YOUR TASK: Write out the data below exactly as given, without any of its pictures.

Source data

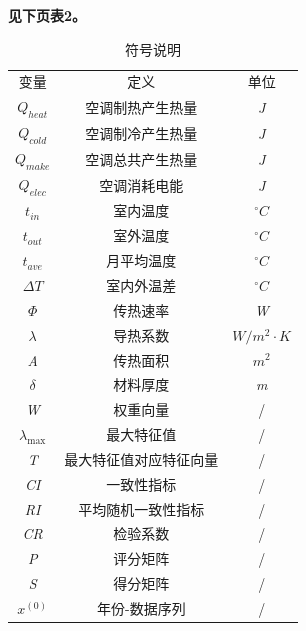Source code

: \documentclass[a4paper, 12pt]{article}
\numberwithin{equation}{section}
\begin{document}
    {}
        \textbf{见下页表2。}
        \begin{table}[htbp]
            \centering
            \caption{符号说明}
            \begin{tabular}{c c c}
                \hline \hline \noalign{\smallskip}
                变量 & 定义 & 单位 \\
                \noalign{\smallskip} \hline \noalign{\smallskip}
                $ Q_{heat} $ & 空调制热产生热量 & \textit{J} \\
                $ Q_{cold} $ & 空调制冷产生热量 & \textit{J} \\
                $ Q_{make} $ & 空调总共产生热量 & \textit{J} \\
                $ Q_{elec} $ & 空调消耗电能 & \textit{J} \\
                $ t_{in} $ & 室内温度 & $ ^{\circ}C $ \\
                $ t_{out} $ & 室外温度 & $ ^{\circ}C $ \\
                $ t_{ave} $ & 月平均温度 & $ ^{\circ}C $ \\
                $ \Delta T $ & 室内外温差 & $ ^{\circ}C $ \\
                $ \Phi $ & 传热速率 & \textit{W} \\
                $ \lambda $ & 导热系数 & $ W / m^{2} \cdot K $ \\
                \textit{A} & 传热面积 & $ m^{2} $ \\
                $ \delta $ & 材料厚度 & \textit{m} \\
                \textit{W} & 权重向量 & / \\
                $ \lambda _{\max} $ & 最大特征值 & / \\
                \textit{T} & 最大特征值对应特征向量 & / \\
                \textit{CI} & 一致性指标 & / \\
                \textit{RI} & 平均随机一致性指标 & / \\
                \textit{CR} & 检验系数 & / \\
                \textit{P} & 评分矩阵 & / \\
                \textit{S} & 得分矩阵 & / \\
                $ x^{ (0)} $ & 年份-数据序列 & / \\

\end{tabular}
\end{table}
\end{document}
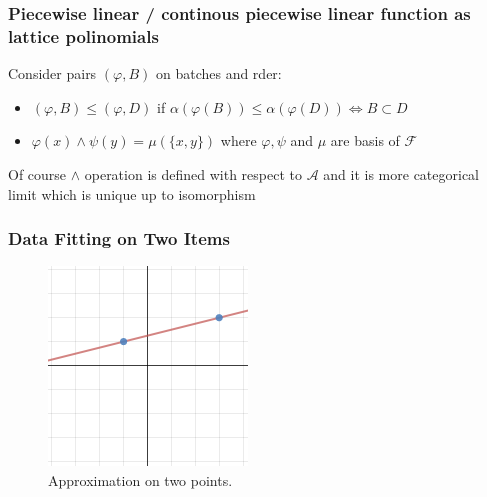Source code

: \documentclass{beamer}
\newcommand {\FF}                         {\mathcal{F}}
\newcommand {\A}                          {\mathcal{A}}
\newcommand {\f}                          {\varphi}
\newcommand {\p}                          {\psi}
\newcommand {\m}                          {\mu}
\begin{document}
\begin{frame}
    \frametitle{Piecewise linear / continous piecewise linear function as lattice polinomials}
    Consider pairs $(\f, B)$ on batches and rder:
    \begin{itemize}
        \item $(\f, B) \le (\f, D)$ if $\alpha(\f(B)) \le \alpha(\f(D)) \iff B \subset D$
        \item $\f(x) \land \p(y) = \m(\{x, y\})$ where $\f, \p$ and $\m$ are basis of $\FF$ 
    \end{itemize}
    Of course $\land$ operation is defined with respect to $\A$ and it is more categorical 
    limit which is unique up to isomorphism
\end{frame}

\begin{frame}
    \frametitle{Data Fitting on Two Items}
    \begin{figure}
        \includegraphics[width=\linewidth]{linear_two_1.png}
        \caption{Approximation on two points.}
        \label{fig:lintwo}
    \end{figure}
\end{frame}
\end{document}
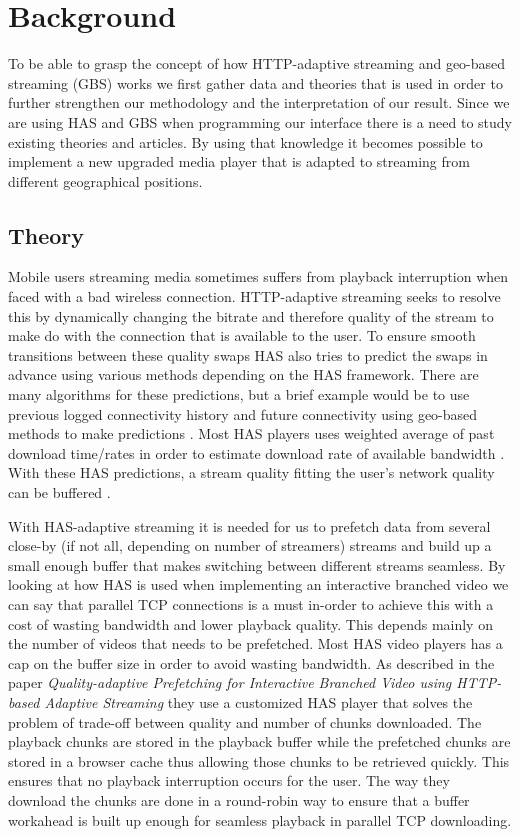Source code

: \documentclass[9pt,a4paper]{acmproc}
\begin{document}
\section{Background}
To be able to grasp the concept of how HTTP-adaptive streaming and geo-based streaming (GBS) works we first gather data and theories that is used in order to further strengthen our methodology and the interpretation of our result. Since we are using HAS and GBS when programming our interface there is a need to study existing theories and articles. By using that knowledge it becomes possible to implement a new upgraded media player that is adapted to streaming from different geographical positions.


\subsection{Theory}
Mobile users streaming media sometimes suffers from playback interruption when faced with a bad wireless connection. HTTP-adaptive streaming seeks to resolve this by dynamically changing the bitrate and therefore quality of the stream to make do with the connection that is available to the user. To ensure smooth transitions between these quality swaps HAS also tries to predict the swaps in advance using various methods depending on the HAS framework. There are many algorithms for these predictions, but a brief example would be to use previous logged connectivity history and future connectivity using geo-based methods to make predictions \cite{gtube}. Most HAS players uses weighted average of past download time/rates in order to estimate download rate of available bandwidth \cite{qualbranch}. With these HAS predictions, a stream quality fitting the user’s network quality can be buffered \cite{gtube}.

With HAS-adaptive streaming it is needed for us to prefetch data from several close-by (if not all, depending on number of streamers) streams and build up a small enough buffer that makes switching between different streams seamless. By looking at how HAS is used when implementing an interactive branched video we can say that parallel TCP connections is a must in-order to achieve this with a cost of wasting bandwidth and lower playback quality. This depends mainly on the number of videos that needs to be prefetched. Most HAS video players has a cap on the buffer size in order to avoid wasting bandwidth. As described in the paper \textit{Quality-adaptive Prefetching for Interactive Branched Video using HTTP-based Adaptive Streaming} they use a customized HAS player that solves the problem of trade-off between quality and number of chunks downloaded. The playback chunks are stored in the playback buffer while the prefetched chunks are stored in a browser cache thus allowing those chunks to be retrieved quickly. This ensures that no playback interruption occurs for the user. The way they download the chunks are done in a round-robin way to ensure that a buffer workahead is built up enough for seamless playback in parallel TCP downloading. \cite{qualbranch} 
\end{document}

TASK SOLUTION:
Source code

: \documentclass[a4paper, 12pt]{article}
\numberwithin{equation}{section}
\begin{document}
    {}
        \textbf{见下页表2。}
        \begin{table}[htbp]
            \centering
            \caption{符号说明}
            \begin{tabular}{c c c}
                \hline \hline \noalign{\smallskip}
                变量 & 定义 & 单位 \\
                \noalign{\smallskip} \hline \noalign{\smallskip}
                $ Q_{heat} $ & 空调制热产生热量 & \textit{J} \\
                $ Q_{cold} $ & 空调制冷产生热量 & \textit{J} \\
                $ Q_{make} $ & 空调总共产生热量 & \textit{J} \\
                $ Q_{elec} $ & 空调消耗电能 & \textit{J} \\
                $ t_{in} $ & 室内温度 & $ ^{\circ}C $ \\
                $ t_{out} $ & 室外温度 & $ ^{\circ}C $ \\
                $ t_{ave} $ & 月平均温度 & $ ^{\circ}C $ \\
                $ \Delta T $ & 室内外温差 & $ ^{\circ}C $ \\
                $ \Phi $ & 传热速率 & \textit{W} \\
                $ \lambda $ & 导热系数 & $ W / m^{2} \cdot K $ \\
                \textit{A} & 传热面积 & $ m^{2} $ \\
                $ \delta $ & 材料厚度 & \textit{m} \\
                \textit{W} & 权重向量 & / \\
                $ \lambda _{\max} $ & 最大特征值 & / \\
                \textit{T} & 最大特征值对应特征向量 & / \\
                \textit{CI} & 一致性指标 & / \\
                \textit{RI} & 平均随机一致性指标 & / \\
                \textit{CR} & 检验系数 & / \\
                \textit{P} & 评分矩阵 & / \\
                \textit{S} & 得分矩阵 & / \\
                $ x^{ (0)} $ & 年份-数据序列 & / \\

\end{tabular}
\end{table}
\end{document}
Source code

: \documentclass{beamer}
\newcommand {\FF}                         {\mathcal{F}}
\newcommand {\A}                          {\mathcal{A}}
\newcommand {\f}                          {\varphi}
\newcommand {\p}                          {\psi}
\newcommand {\m}                          {\mu}
\begin{document}
\begin{frame}
    \frametitle{Piecewise linear / continous piecewise linear function as lattice polinomials}
    Consider pairs $(\f, B)$ on batches and rder:
    \begin{itemize}
        \item $(\f, B) \le (\f, D)$ if $\alpha(\f(B)) \le \alpha(\f(D)) \iff B \subset D$
        \item $\f(x) \land \p(y) = \m(\{x, y\})$ where $\f, \p$ and $\m$ are basis of $\FF$ 
    \end{itemize}
    Of course $\land$ operation is defined with respect to $\A$ and it is more categorical 
    limit which is unique up to isomorphism
\end{frame}

\begin{frame}
    \frametitle{Data Fitting on Two Items}
    \begin{figure}
        \includegraphics[width=\linewidth]{linear_two_1.png}
        \caption{Approximation on two points.}
        \label{fig:lintwo}
    \end{figure}
\end{frame}
\end{document}
Source code

: \documentclass[9pt,a4paper]{acmproc}
\begin{document}
\section{Background}
To be able to grasp the concept of how HTTP-adaptive streaming and geo-based streaming (GBS) works we first gather data and theories that is used in order to further strengthen our methodology and the interpretation of our result. Since we are using HAS and GBS when programming our interface there is a need to study existing theories and articles. By using that knowledge it becomes possible to implement a new upgraded media player that is adapted to streaming from different geographical positions.


\subsection{Theory}
Mobile users streaming media sometimes suffers from playback interruption when faced with a bad wireless connection. HTTP-adaptive streaming seeks to resolve this by dynamically changing the bitrate and therefore quality of the stream to make do with the connection that is available to the user. To ensure smooth transitions between these quality swaps HAS also tries to predict the swaps in advance using various methods depending on the HAS framework. There are many algorithms for these predictions, but a brief example would be to use previous logged connectivity history and future connectivity using geo-based methods to make predictions \cite{gtube}. Most HAS players uses weighted average of past download time/rates in order to estimate download rate of available bandwidth \cite{qualbranch}. With these HAS predictions, a stream quality fitting the user’s network quality can be buffered \cite{gtube}.

With HAS-adaptive streaming it is needed for us to prefetch data from several close-by (if not all, depending on number of streamers) streams and build up a small enough buffer that makes switching between different streams seamless. By looking at how HAS is used when implementing an interactive branched video we can say that parallel TCP connections is a must in-order to achieve this with a cost of wasting bandwidth and lower playback quality. This depends mainly on the number of videos that needs to be prefetched. Most HAS video players has a cap on the buffer size in order to avoid wasting bandwidth. As described in the paper \textit{Quality-adaptive Prefetching for Interactive Branched Video using HTTP-based Adaptive Streaming} they use a customized HAS player that solves the problem of trade-off between quality and number of chunks downloaded. The playback chunks are stored in the playback buffer while the prefetched chunks are stored in a browser cache thus allowing those chunks to be retrieved quickly. This ensures that no playback interruption occurs for the user. The way they download the chunks are done in a round-robin way to ensure that a buffer workahead is built up enough for seamless playback in parallel TCP downloading. \cite{qualbranch} 
\end{document}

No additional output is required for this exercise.